La situación generada por la ineptitud oficialista y su pertinaz capricho de no recurrir a la cooperación internacional a través de la declaratoria de Desastre Nacional, ha logrado articular un conflicto que pone en movimiento el derecho de los bolivianos a mantener un ecosistema en condiciones apropiadas, y los intereses del MAS en “construir” espacios de poder que le permitan determinadas ventajas en términos electorales (y su consecuente agregado de senadores y diputados).
En la dinámica de los conflictos de este tipo, la experiencia mundial muestra que un conflicto que se inicia como un evento fortuito y pasajero, tiende a solucionarse de manera que las partes encuentren un acuerdo, sin embargo, cuando los conflictos se “organizan” en pos de objetivos estratégicos de largo, mediano o corto plazo, la posibilidad del acuerdo da paso a la necesidad de la dominación.
El perdedor pasa así a la condición de subordinado.
En este punto, la crisis se ha transformado en un dilema ideológico, y su resolución comporta una batalla en la que se juega el todo por el todo. Esto es lo que deja ver el “efecto Chiquitania”.
A cada evidencia de que la ineptitud oficialista encubre alguna estrategia electoral, le sigue la clara percepción de que el enfrentamiento entre la sociedad civil (fuertemente identificada con valores ecológicos) deviene en un inconveniente para la estrategia de poder del régimen.
Se trata de una contienda en que el Estado se enfrenta a la sociedad civil. La victoria del MAS solo será posible doblegando la conciencia ecológica de toda la nación, y eso, está muy lejos de pasar. La única forma en que el MAS asegure una victoria a su favor sería confiscando a la sociedad una cuota significativamente importante de su propia conciencia ecológica, cosa, por cierto, imposible.

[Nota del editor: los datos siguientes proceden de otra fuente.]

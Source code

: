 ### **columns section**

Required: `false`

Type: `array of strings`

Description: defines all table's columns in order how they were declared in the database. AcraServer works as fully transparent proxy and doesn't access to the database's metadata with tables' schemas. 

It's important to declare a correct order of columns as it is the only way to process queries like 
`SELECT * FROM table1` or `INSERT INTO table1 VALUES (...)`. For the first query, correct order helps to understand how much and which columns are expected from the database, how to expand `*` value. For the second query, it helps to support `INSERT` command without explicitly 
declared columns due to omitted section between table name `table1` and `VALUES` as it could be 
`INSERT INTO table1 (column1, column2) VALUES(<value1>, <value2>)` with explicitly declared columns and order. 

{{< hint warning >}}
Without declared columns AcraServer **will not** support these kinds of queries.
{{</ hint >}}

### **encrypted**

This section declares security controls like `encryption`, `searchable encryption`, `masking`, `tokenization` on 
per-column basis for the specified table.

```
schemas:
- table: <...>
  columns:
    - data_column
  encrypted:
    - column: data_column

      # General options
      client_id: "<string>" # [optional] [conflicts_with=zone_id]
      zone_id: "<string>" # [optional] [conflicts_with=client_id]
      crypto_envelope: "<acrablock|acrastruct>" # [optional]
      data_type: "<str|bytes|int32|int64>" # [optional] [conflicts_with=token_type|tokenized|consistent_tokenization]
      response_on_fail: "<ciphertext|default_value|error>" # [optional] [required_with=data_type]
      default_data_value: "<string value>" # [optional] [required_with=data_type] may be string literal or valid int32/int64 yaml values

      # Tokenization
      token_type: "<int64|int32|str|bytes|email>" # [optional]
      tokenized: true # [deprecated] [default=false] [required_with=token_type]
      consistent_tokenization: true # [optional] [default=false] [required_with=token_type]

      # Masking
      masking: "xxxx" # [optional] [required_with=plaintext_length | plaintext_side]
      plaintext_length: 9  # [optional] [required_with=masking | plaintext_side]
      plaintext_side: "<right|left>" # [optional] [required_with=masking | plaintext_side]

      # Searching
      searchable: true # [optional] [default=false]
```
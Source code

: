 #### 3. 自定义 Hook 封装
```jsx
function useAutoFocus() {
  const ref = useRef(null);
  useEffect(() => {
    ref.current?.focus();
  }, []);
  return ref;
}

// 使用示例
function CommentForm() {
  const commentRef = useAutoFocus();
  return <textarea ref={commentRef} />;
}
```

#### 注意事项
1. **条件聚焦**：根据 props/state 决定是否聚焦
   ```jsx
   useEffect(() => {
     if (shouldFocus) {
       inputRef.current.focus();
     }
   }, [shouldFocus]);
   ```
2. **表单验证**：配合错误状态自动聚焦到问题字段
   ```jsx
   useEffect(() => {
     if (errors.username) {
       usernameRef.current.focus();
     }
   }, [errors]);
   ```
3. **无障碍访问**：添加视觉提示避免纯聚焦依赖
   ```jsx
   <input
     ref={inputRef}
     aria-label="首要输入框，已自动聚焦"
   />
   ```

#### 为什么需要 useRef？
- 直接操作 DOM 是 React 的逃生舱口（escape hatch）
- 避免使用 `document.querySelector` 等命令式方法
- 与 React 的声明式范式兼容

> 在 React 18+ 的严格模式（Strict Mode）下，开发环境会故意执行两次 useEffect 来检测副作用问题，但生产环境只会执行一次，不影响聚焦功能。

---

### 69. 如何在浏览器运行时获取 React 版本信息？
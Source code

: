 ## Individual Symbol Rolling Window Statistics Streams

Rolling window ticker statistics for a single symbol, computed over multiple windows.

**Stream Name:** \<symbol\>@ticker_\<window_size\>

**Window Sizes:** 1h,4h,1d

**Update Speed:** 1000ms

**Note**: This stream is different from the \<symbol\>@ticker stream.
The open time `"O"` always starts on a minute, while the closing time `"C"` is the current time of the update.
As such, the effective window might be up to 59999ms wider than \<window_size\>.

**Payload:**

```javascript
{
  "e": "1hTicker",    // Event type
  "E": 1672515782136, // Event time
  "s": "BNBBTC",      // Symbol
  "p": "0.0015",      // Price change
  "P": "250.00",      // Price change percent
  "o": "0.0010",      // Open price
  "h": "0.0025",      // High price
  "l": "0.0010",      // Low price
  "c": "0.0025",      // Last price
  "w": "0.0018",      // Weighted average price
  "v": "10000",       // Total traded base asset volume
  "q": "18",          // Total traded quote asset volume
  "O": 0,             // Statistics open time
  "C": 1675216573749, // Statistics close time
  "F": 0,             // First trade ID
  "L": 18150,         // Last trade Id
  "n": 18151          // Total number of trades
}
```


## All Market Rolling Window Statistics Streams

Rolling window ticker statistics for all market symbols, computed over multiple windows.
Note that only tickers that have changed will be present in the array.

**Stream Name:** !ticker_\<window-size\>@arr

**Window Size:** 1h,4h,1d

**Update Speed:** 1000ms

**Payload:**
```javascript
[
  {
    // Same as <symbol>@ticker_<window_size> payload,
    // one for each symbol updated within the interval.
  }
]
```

El régimen perdió esta batalla desde el primer chaco incendiado. En la perspectiva sociológica, la pérdida de los bosques chiquitanos, se ha transformado en una caja de Pandora de la que emergen todas las pesadillas del régimen al punto que, ningún recurso discursivo evitará que Evo no sea percibido como el mayor depredador de la historia de Bolivia, y a estas alturas, con cerca de tres millones de hectáreas perdidas, todo lo que haga “huele” a maniobra. duda.
¿Es mucha ingenuidad suponer que se le puede ganar al MAS, a pesar de haber armado y orquestado unas elecciones a su gusto? Existe un listado muy preocupante sobre el que hay que trabajar antes del 20 de octubre como una evidencia de esta conspireta.
La existencia del 73.16% del electorado en los 3 departamentos del eje central; la existencia de un padrón electoral biométrico de 7.315.364 electores sobre una población de 11 millones de habitantes, con una explosión de votantes imposible de sostener frente a los datos de crecimiento censal; la existencia de “un voto rural” que distorsiona el resultado de las encuestas, en un país fundamentalmente urbano.
La respuesta estará, otra vez, en la contundencia del voto que nos toca proteger desde ahora.